> Extracted material
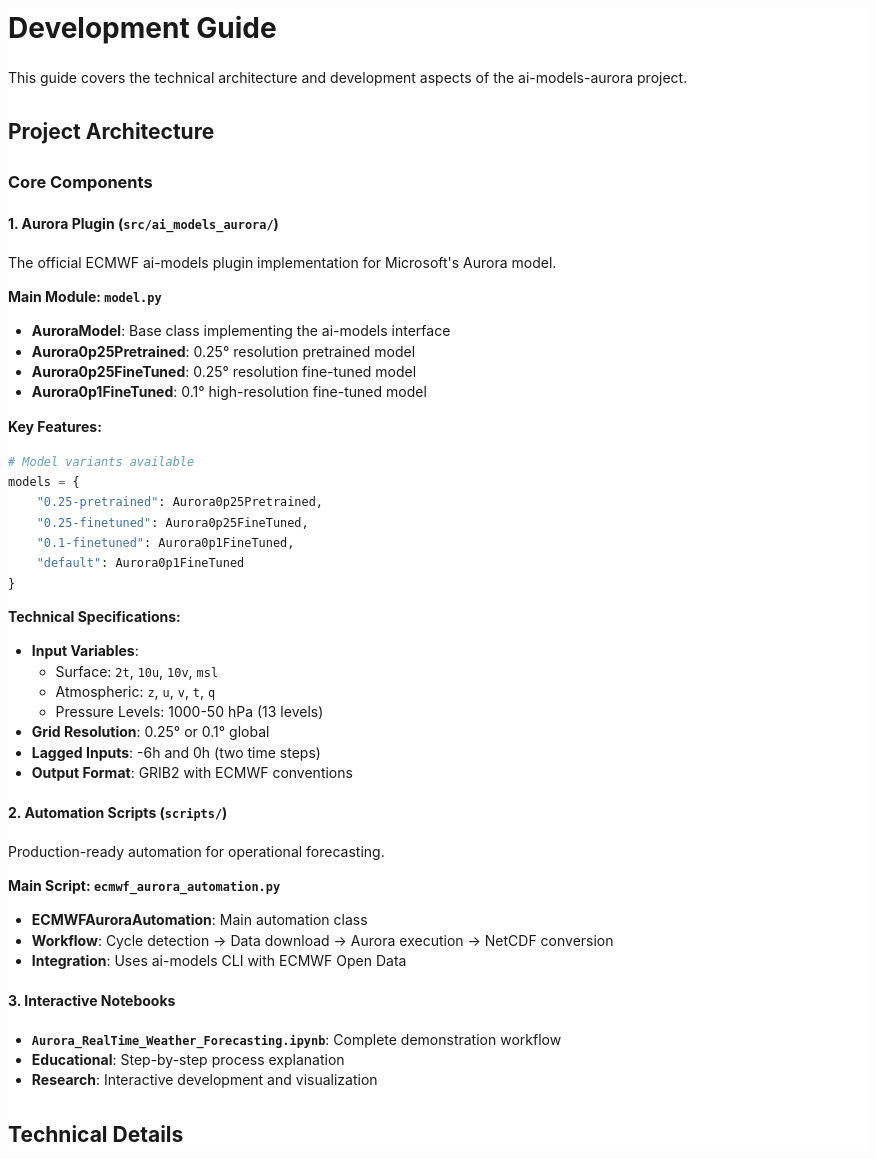 # Development Guide

This guide covers the technical architecture and development aspects of the ai-models-aurora project.

## Project Architecture

### Core Components

#### 1. Aurora Plugin (`src/ai_models_aurora/`)
The official ECMWF ai-models plugin implementation for Microsoft's Aurora model.

**Main Module: `model.py`**
- **AuroraModel**: Base class implementing the ai-models interface
- **Aurora0p25Pretrained**: 0.25° resolution pretrained model
- **Aurora0p25FineTuned**: 0.25° resolution fine-tuned model
- **Aurora0p1FineTuned**: 0.1° high-resolution fine-tuned model

**Key Features:**
```python
# Model variants available
models = {
    "0.25-pretrained": Aurora0p25Pretrained,
    "0.25-finetuned": Aurora0p25FineTuned, 
    "0.1-finetuned": Aurora0p1FineTuned,
    "default": Aurora0p1FineTuned
}
```

**Technical Specifications:**
- **Input Variables**:
  - Surface: `2t`, `10u`, `10v`, `msl`
  - Atmospheric: `z`, `u`, `v`, `t`, `q`
  - Pressure Levels: 1000-50 hPa (13 levels)
- **Grid Resolution**: 0.25° or 0.1° global
- **Lagged Inputs**: -6h and 0h (two time steps)
- **Output Format**: GRIB2 with ECMWF conventions

#### 2. Automation Scripts (`scripts/`)
Production-ready automation for operational forecasting.

**Main Script: `ecmwf_aurora_automation.py`**
- **ECMWFAuroraAutomation**: Main automation class
- **Workflow**: Cycle detection → Data download → Aurora execution → NetCDF conversion
- **Integration**: Uses ai-models CLI with ECMWF Open Data

#### 3. Interactive Notebooks
- **`Aurora_RealTime_Weather_Forecasting.ipynb`**: Complete demonstration workflow
- **Educational**: Step-by-step process explanation
- **Research**: Interactive development and visualization

## Technical Details
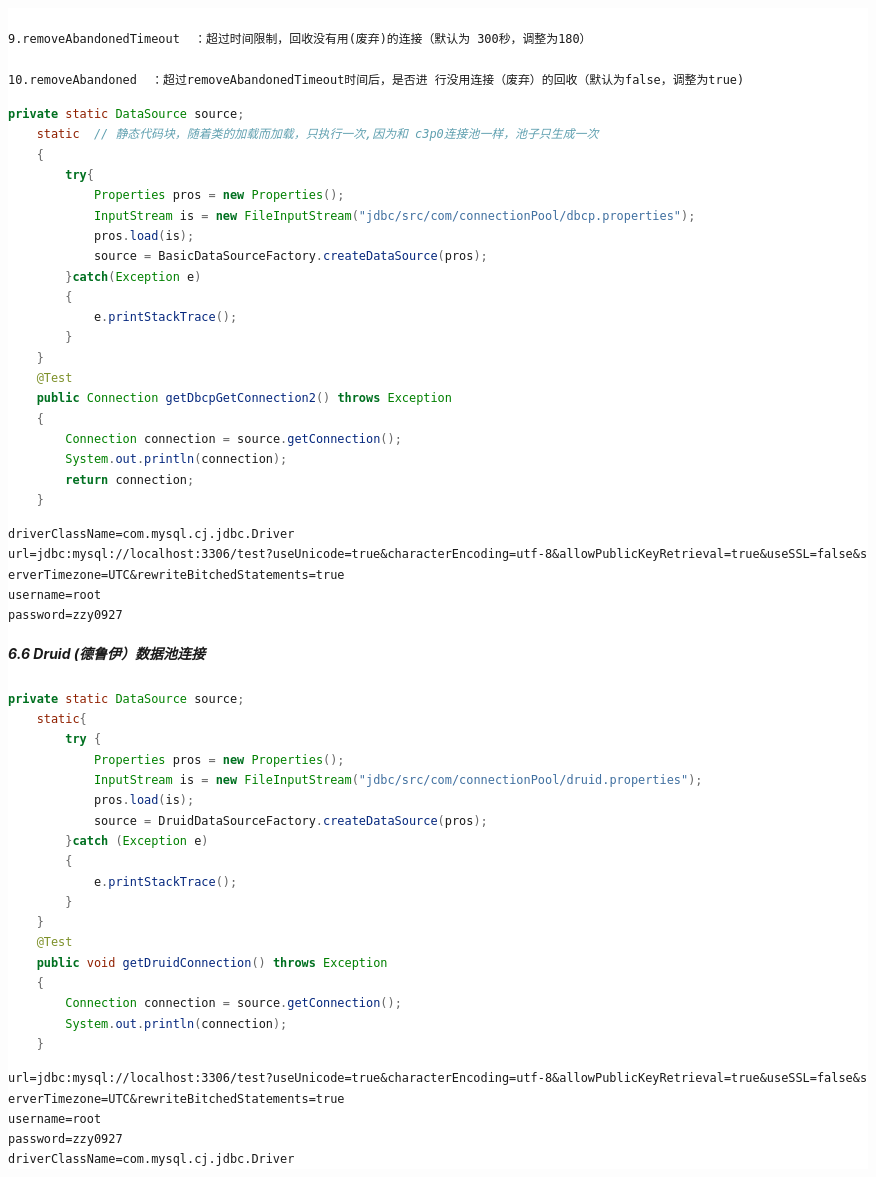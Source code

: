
 ```

9.removeAbandonedTimeout  ：超过时间限制，回收没有用(废弃)的连接（默认为 300秒，调整为180）

10.removeAbandoned  ：超过removeAbandonedTimeout时间后，是否进 行没用连接（废弃）的回收（默认为false，调整为true)
```
```java
private static DataSource source;
    static  // 静态代码块，随着类的加载而加载，只执行一次,因为和 c3p0连接池一样，池子只生成一次
    {
        try{
            Properties pros = new Properties();
            InputStream is = new FileInputStream("jdbc/src/com/connectionPool/dbcp.properties");
            pros.load(is);
            source = BasicDataSourceFactory.createDataSource(pros);
        }catch(Exception e)
        {
            e.printStackTrace();
        }
    }
    @Test
    public Connection getDbcpGetConnection2() throws Exception
    {
        Connection connection = source.getConnection();
        System.out.println(connection);
        return connection;
    }
```
```
driverClassName=com.mysql.cj.jdbc.Driver
url=jdbc:mysql://localhost:3306/test?useUnicode=true&characterEncoding=utf-8&allowPublicKeyRetrieval=true&useSSL=false&serverTimezone=UTC&rewriteBitchedStatements=true
username=root
password=zzy0927
```
<a name="SlMZy"></a>
#####       6.6 Druid (德鲁伊）数据池连接
```java
private static DataSource source;
    static{
        try {
            Properties pros = new Properties();
            InputStream is = new FileInputStream("jdbc/src/com/connectionPool/druid.properties");
            pros.load(is);
            source = DruidDataSourceFactory.createDataSource(pros);
        }catch (Exception e)
        {
            e.printStackTrace();
        }
    }
    @Test
    public void getDruidConnection() throws Exception
    {
        Connection connection = source.getConnection();
        System.out.println(connection);
    }
```
```
url=jdbc:mysql://localhost:3306/test?useUnicode=true&characterEncoding=utf-8&allowPublicKeyRetrieval=true&useSSL=false&serverTimezone=UTC&rewriteBitchedStatements=true
username=root
password=zzy0927
driverClassName=com.mysql.cj.jdbc.Driver
```
<a name="X8bfc"></a>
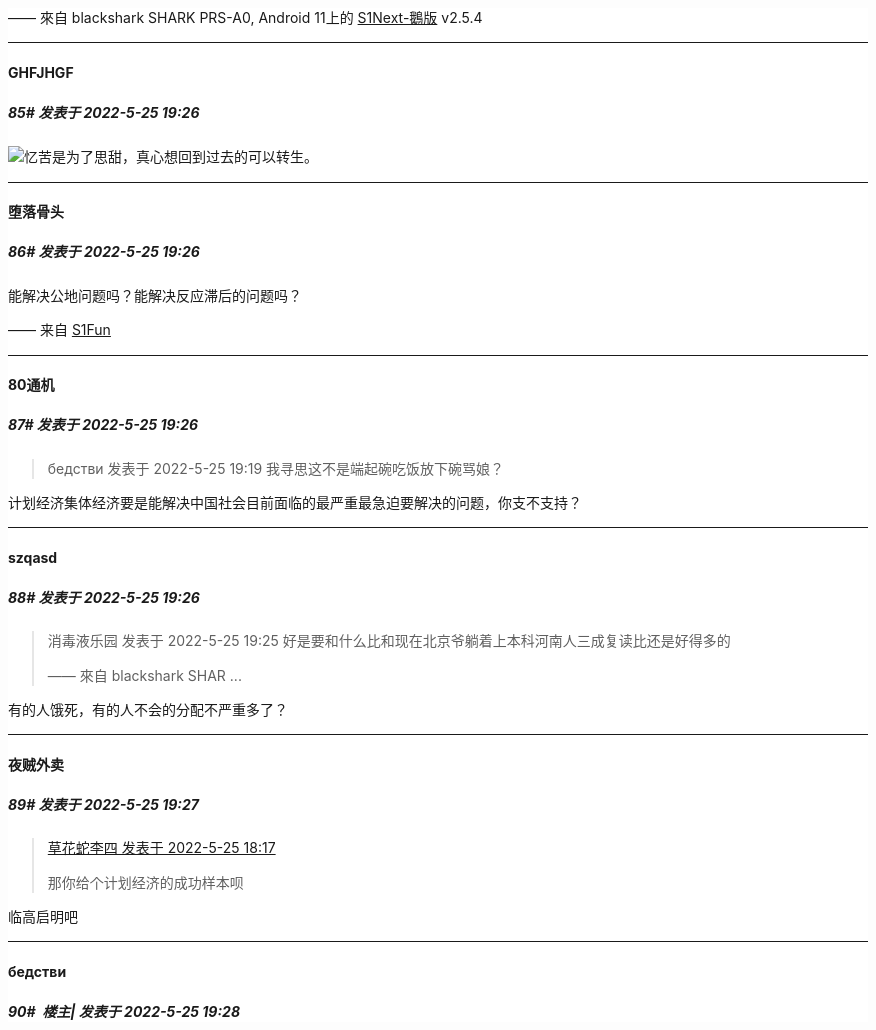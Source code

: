 —— 來自 blackshark SHARK PRS-A0, Android 11上的 [S1Next-鵝版](https://github.com/ykrank/S1-Next/releases) v2.5.4

*****

####  GHFJHGF  
##### 85#       发表于 2022-5-25 19:26

<img src="https://static.saraba1st.com/image/smiley/face2017/048.png" referrerpolicy="no-referrer">忆苦是为了思甜，真心想回到过去的可以转生。

*****

####  堕落骨头  
##### 86#       发表于 2022-5-25 19:26

能解决公地问题吗？能解决反应滞后的问题吗？

—— 来自 [S1Fun](https://s1fun.koalcat.com)

*****

####  80通机  
##### 87#       发表于 2022-5-25 19:26

<blockquote>бедстви 发表于 2022-5-25 19:19
我寻思这不是端起碗吃饭放下碗骂娘？</blockquote>
计划经济集体经济要是能解决中国社会目前面临的最严重最急迫要解决的问题，你支不支持？

*****

####  szqasd  
##### 88#       发表于 2022-5-25 19:26

<blockquote>消毒液乐园 发表于 2022-5-25 19:25
好是要和什么比和现在北京爷躺着上本科河南人三成复读比还是好得多的

—— 來自 blackshark SHAR ...</blockquote>
有的人饿死，有的人不会的分配不严重多了？

*****

####  夜贼外卖  
##### 89#       发表于 2022-5-25 19:27

<blockquote><a href="httphttps://bbs.saraba1st.com/2b/forum.php?mod=redirect&amp;goto=findpost&amp;pid=55987137&amp;ptid=2071388" target="_blank">草花蛇李四 发表于 2022-5-25 18:17</a>

那你给个计划经济的成功样本呗</blockquote>
临高启明吧

*****

####  бедстви  
##### 90#         楼主| 发表于 2022-5-25 19:28
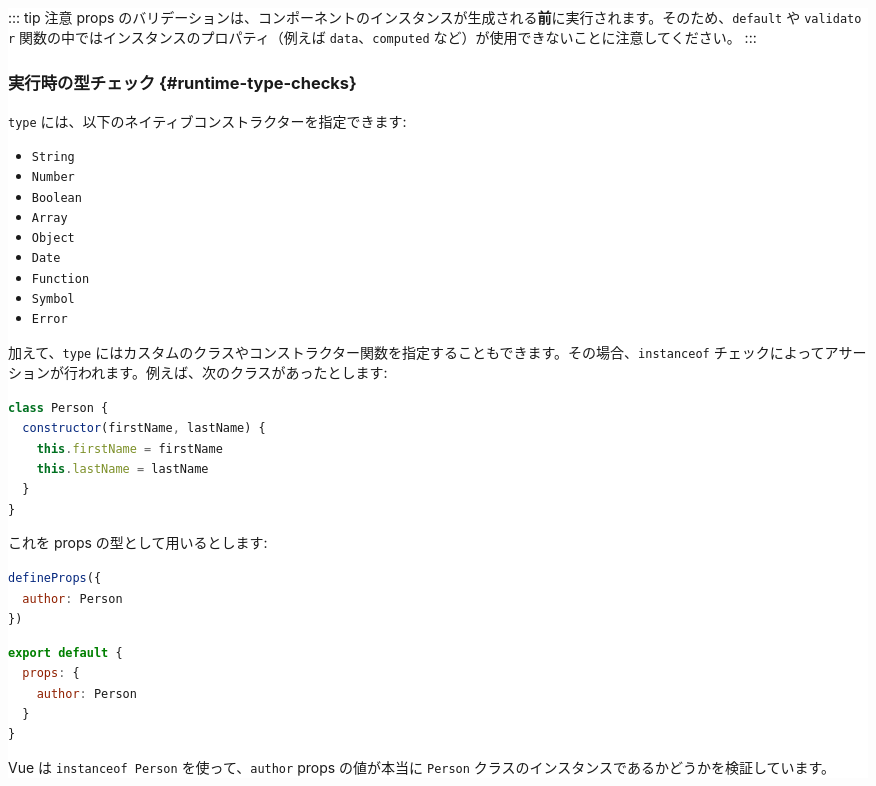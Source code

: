 ::: tip 注意
props のバリデーションは、コンポーネントのインスタンスが生成される**前**に実行されます。そのため、`default` や `validator` 関数の中ではインスタンスのプロパティ（例えば `data`、`computed` など）が使用できないことに注意してください。
:::

</div>

### 実行時の型チェック {#runtime-type-checks}

`type` には、以下のネイティブコンストラクターを指定できます:

- `String`
- `Number`
- `Boolean`
- `Array`
- `Object`
- `Date`
- `Function`
- `Symbol`
- `Error`

加えて、`type` にはカスタムのクラスやコンストラクター関数を指定することもできます。その場合、`instanceof` チェックによってアサーションが行われます。例えば、次のクラスがあったとします:

```js
class Person {
  constructor(firstName, lastName) {
    this.firstName = firstName
    this.lastName = lastName
  }
}
```

これを props の型として用いるとします:

<div class="composition-api">

```js
defineProps({
  author: Person
})
```

</div>
<div class="options-api">

```js
export default {
  props: {
    author: Person
  }
}
```

</div>

Vue は `instanceof Person` を使って、`author` props の値が本当に `Person` クラスのインスタンスであるかどうかを検証しています。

> Required action
Every line of the material above should be repeated exactly, except for the pictures.

> Response to this task
 # Development Guide

This guide covers the technical architecture and development aspects of the ai-models-aurora project.

## Project Architecture

### Core Components

#### 1. Aurora Plugin (`src/ai_models_aurora/`)
The official ECMWF ai-models plugin implementation for Microsoft's Aurora model.

**Main Module: `model.py`**
- **AuroraModel**: Base class implementing the ai-models interface
- **Aurora0p25Pretrained**: 0.25° resolution pretrained model
- **Aurora0p25FineTuned**: 0.25° resolution fine-tuned model
- **Aurora0p1FineTuned**: 0.1° high-resolution fine-tuned model

**Key Features:**
```python
# Model variants available
models = {
    "0.25-pretrained": Aurora0p25Pretrained,
    "0.25-finetuned": Aurora0p25FineTuned, 
    "0.1-finetuned": Aurora0p1FineTuned,
    "default": Aurora0p1FineTuned
}
```

**Technical Specifications:**
- **Input Variables**:
  - Surface: `2t`, `10u`, `10v`, `msl`
  - Atmospheric: `z`, `u`, `v`, `t`, `q`
  - Pressure Levels: 1000-50 hPa (13 levels)
- **Grid Resolution**: 0.25° or 0.1° global
- **Lagged Inputs**: -6h and 0h (two time steps)
- **Output Format**: GRIB2 with ECMWF conventions

#### 2. Automation Scripts (`scripts/`)
Production-ready automation for operational forecasting.

**Main Script: `ecmwf_aurora_automation.py`**
- **ECMWFAuroraAutomation**: Main automation class
- **Workflow**: Cycle detection → Data download → Aurora execution → NetCDF conversion
- **Integration**: Uses ai-models CLI with ECMWF Open Data

#### 3. Interactive Notebooks
- **`Aurora_RealTime_Weather_Forecasting.ipynb`**: Complete demonstration workflow
- **Educational**: Step-by-step process explanation
- **Research**: Interactive development and visualization

## Technical Details
Source code

:
 ```

9.removeAbandonedTimeout  ：超过时间限制，回收没有用(废弃)的连接（默认为 300秒，调整为180）

10.removeAbandoned  ：超过removeAbandonedTimeout时间后，是否进 行没用连接（废弃）的回收（默认为false，调整为true)
```
```java
private static DataSource source;
    static  // 静态代码块，随着类的加载而加载，只执行一次,因为和 c3p0连接池一样，池子只生成一次
    {
        try{
            Properties pros = new Properties();
            InputStream is = new FileInputStream("jdbc/src/com/connectionPool/dbcp.properties");
            pros.load(is);
            source = BasicDataSourceFactory.createDataSource(pros);
        }catch(Exception e)
        {
            e.printStackTrace();
        }
    }
    @Test
    public Connection getDbcpGetConnection2() throws Exception
    {
        Connection connection = source.getConnection();
        System.out.println(connection);
        return connection;
    }
```
```
driverClassName=com.mysql.cj.jdbc.Driver
url=jdbc:mysql://localhost:3306/test?useUnicode=true&characterEncoding=utf-8&allowPublicKeyRetrieval=true&useSSL=false&serverTimezone=UTC&rewriteBitchedStatements=true
username=root
password=zzy0927
```
<a name="SlMZy"></a>
#####       6.6 Druid (德鲁伊）数据池连接
```java
private static DataSource source;
    static{
        try {
            Properties pros = new Properties();
            InputStream is = new FileInputStream("jdbc/src/com/connectionPool/druid.properties");
            pros.load(is);
            source = DruidDataSourceFactory.createDataSource(pros);
        }catch (Exception e)
        {
            e.printStackTrace();
        }
    }
    @Test
    public void getDruidConnection() throws Exception
    {
        Connection connection = source.getConnection();
        System.out.println(connection);
    }
```
```
url=jdbc:mysql://localhost:3306/test?useUnicode=true&characterEncoding=utf-8&allowPublicKeyRetrieval=true&useSSL=false&serverTimezone=UTC&rewriteBitchedStatements=true
username=root
password=zzy0927
driverClassName=com.mysql.cj.jdbc.Driver
```
<a name="X8bfc"></a>
Source code

: —— 來自 blackshark SHARK PRS-A0, Android 11上的 [S1Next-鵝版](https://github.com/ykrank/S1-Next/releases) v2.5.4

*****

####  GHFJHGF  
##### 85#       发表于 2022-5-25 19:26

<img src="https://static.saraba1st.com/image/smiley/face2017/048.png" referrerpolicy="no-referrer">忆苦是为了思甜，真心想回到过去的可以转生。

*****

####  堕落骨头  
##### 86#       发表于 2022-5-25 19:26

能解决公地问题吗？能解决反应滞后的问题吗？

—— 来自 [S1Fun](https://s1fun.koalcat.com)

*****

####  80通机  
##### 87#       发表于 2022-5-25 19:26

<blockquote>бедстви 发表于 2022-5-25 19:19
我寻思这不是端起碗吃饭放下碗骂娘？</blockquote>
计划经济集体经济要是能解决中国社会目前面临的最严重最急迫要解决的问题，你支不支持？

*****

####  szqasd  
##### 88#       发表于 2022-5-25 19:26

<blockquote>消毒液乐园 发表于 2022-5-25 19:25
好是要和什么比和现在北京爷躺着上本科河南人三成复读比还是好得多的

—— 來自 blackshark SHAR ...</blockquote>
有的人饿死，有的人不会的分配不严重多了？

*****

####  夜贼外卖  
##### 89#       发表于 2022-5-25 19:27

<blockquote><a href="httphttps://bbs.saraba1st.com/2b/forum.php?mod=redirect&amp;goto=findpost&amp;pid=55987137&amp;ptid=2071388" target="_blank">草花蛇李四 发表于 2022-5-25 18:17</a>

那你给个计划经济的成功样本呗</blockquote>
临高启明吧

*****

####  бедстви  
##### 90#         楼主| 发表于 2022-5-25 19:28
Source code

: ::: tip 注意
props のバリデーションは、コンポーネントのインスタンスが生成される**前**に実行されます。そのため、`default` や `validator` 関数の中ではインスタンスのプロパティ（例えば `data`、`computed` など）が使用できないことに注意してください。
:::

</div>

### 実行時の型チェック {#runtime-type-checks}

`type` には、以下のネイティブコンストラクターを指定できます:

- `String`
- `Number`
- `Boolean`
- `Array`
- `Object`
- `Date`
- `Function`
- `Symbol`
- `Error`

加えて、`type` にはカスタムのクラスやコンストラクター関数を指定することもできます。その場合、`instanceof` チェックによってアサーションが行われます。例えば、次のクラスがあったとします:

```js
class Person {
  constructor(firstName, lastName) {
    this.firstName = firstName
    this.lastName = lastName
  }
}
```

これを props の型として用いるとします:

<div class="composition-api">

```js
defineProps({
  author: Person
})
```

</div>
<div class="options-api">

```js
export default {
  props: {
    author: Person
  }
}
```

</div>

Vue は `instanceof Person` を使って、`author` props の値が本当に `Person` クラスのインスタンスであるかどうかを検証しています。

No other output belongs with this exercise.